┌──
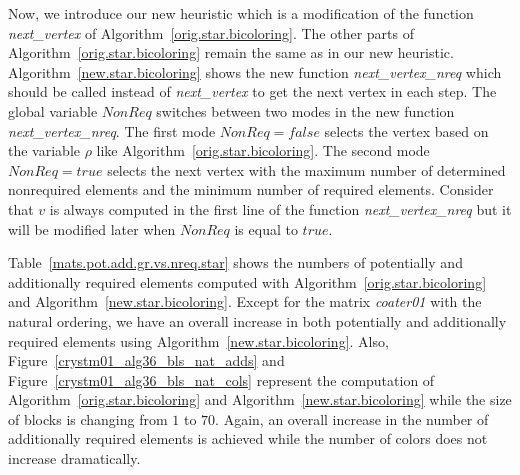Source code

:\documentclass[12pt, twoside,a4paper,toc=bibliography]{scrbook}
\newcommand{\figref}[1]{Figure~\protect\ref{#1}}
\newcommand{\coderef}[1]{Algorithm~\protect\ref{#1}}
\begin{document}
Now, we introduce our new heuristic  which is a modification of the function \textit{next\_vertex}
of \coderef{orig.star.bicoloring}. The other parts of \coderef{orig.star.bicoloring} remain the same as
in our new heuristic.
\coderef{new.star.bicoloring} shows the new function \textit{next\_vertex\_nreq} which should be called
instead of \textit{next\_vertex} to get the next vertex in each step.
The global variable $NonReq$ switches between two modes in the new function \textit{next\_vertex\_nreq}.
The first mode $NonReq=false$ selects the vertex
based on the variable $\rho$ like \coderef{orig.star.bicoloring}.
The second mode $NonReq=true$ selects
the next vertex with the maximum number of determined nonrequired elements
and the minimum number of required elements.
Consider that $v$ is always computed in the first line of the function \textit{next\_vertex\_nreq}
but it will be modified later when $NonReq$ is equal to $true$.

Table~\ref{mats.pot.add.gr.vs.nreq.star} shows the numbers of potentially and additionally required elements
computed with \coderef{orig.star.bicoloring} and \coderef{new.star.bicoloring}.
Except for the matrix \textit{coater01} with the natural ordering,
we have an overall increase in both potentially and additionally required elements using \coderef{new.star.bicoloring}.
Also, \figref{crystm01_alg36_bls_nat_adds} and \figref{crystm01_alg36_bls_nat_cols} represent the computation of
\coderef{orig.star.bicoloring} and \coderef{new.star.bicoloring} while the size of blocks is changing from $1$ to $70$.
Again, an overall increase in the number of additionally required elements is achieved while the number of colors
does not increase dramatically.
\end{document}
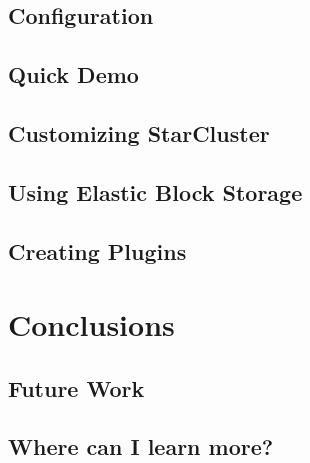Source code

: \documentclass[english,compress]{beamer}
\begin{document}
\subsection{Configuration}

\subsection{Quick Demo}

\subsection{Customizing StarCluster}

\subsection{Using Elastic Block Storage}

\subsection{Creating Plugins}

\questionframe{}

\section{Conclusions}
\subsection{Future Work}

\subsection{Where can I learn more?}

\end{document}
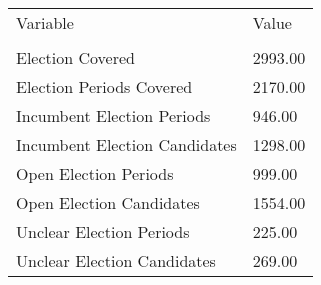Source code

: \begin{tabular}{l|l}
\toprule
                      Variable &         Value \\
                               &               \\
\midrule
              Election Covered &       2993.00 \\
      Election Periods Covered &       2170.00 \\
    Incumbent Election Periods &        946.00 \\
 Incumbent Election Candidates &       1298.00 \\
         Open Election Periods &        999.00 \\
      Open Election Candidates &       1554.00 \\
      Unclear Election Periods &        225.00 \\
   Unclear Election Candidates &        269.00 \\
\bottomrule
\end{tabular}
└──
* **ABOUT THIS TASK**
Give only the count of lines in the data that include the string "Open".

* **REPLY**
2